[Plain-text document sources]

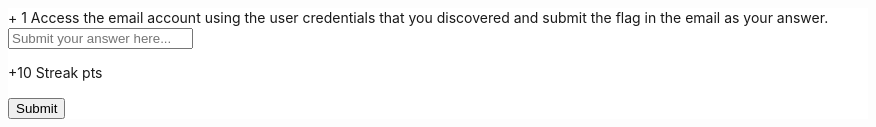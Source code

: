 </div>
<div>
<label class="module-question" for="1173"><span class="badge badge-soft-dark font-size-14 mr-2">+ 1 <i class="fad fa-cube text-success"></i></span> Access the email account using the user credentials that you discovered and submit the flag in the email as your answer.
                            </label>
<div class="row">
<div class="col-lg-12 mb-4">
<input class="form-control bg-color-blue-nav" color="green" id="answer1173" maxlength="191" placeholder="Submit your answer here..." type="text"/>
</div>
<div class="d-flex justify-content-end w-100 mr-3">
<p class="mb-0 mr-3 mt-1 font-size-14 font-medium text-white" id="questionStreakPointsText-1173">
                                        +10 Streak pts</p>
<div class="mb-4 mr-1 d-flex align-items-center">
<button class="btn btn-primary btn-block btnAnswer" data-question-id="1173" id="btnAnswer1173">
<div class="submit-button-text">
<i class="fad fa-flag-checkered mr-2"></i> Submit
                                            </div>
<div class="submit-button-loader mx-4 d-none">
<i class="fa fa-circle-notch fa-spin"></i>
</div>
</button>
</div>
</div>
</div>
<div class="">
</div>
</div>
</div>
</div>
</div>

--

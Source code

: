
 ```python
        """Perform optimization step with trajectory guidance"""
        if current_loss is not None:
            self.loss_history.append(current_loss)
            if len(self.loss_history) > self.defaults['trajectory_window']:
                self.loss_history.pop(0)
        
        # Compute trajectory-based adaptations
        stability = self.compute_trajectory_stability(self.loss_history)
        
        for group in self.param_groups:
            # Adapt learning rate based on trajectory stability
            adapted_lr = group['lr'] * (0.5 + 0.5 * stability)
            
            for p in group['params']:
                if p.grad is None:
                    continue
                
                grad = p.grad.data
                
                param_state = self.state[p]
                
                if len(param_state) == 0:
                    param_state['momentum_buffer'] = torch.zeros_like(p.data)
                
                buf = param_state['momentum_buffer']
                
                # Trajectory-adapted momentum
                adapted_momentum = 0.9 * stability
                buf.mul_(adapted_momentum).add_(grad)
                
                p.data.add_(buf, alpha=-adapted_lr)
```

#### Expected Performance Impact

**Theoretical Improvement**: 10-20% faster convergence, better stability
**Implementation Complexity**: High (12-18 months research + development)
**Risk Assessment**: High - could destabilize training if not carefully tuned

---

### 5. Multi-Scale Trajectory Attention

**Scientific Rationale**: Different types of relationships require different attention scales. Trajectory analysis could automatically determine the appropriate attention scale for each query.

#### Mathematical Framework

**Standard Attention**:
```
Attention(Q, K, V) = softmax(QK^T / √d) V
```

WHAT YOU WILL DO =
In the records, how many lines include the string "data"? The answer is that number alone.

REPLY =
4